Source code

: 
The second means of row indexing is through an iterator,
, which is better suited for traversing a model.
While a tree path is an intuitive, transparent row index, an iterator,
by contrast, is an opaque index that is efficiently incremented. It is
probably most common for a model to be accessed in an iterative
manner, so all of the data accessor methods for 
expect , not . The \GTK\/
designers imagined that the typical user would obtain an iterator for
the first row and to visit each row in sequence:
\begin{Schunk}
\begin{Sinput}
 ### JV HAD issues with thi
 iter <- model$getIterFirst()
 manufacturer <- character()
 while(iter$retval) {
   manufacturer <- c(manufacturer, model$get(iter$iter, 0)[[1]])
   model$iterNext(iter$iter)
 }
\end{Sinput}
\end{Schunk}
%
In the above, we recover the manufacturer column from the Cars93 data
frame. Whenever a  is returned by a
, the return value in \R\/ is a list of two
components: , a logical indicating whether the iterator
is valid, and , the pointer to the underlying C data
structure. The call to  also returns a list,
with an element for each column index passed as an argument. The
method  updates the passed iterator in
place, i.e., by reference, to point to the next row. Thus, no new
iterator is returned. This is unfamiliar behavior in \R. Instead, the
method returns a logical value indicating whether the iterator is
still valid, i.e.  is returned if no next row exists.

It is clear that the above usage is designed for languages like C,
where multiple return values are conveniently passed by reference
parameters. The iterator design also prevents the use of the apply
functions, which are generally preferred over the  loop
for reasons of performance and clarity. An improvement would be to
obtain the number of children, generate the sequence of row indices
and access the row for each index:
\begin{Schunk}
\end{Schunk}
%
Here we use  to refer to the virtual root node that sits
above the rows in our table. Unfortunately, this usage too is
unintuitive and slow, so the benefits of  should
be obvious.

Your assignment:
Would you copy out all the entries above without changing a single character?

Solved problem:
Source code

: 
The second means of row indexing is through an iterator,
, which is better suited for traversing a model.
While a tree path is an intuitive, transparent row index, an iterator,
by contrast, is an opaque index that is efficiently incremented. It is
probably most common for a model to be accessed in an iterative
manner, so all of the data accessor methods for 
expect , not . The \GTK\/
designers imagined that the typical user would obtain an iterator for
the first row and to visit each row in sequence:
\begin{Schunk}
\begin{Sinput}
 ### JV HAD issues with thi
 iter <- model$getIterFirst()
 manufacturer <- character()
 while(iter$retval) {
   manufacturer <- c(manufacturer, model$get(iter$iter, 0)[[1]])
   model$iterNext(iter$iter)
 }
\end{Sinput}
\end{Schunk}
%
In the above, we recover the manufacturer column from the Cars93 data
frame. Whenever a  is returned by a
, the return value in \R\/ is a list of two
components: , a logical indicating whether the iterator
is valid, and , the pointer to the underlying C data
structure. The call to  also returns a list,
with an element for each column index passed as an argument. The
method  updates the passed iterator in
place, i.e., by reference, to point to the next row. Thus, no new
iterator is returned. This is unfamiliar behavior in \R. Instead, the
method returns a logical value indicating whether the iterator is
still valid, i.e.  is returned if no next row exists.

It is clear that the above usage is designed for languages like C,
where multiple return values are conveniently passed by reference
parameters. The iterator design also prevents the use of the apply
functions, which are generally preferred over the  loop
for reasons of performance and clarity. An improvement would be to
obtain the number of children, generate the sequence of row indices
and access the row for each index:
\begin{Schunk}
\end{Schunk}
%
Here we use  to refer to the virtual root node that sits
above the rows in our table. Unfortunately, this usage too is
unintuitive and slow, so the benefits of  should
be obvious.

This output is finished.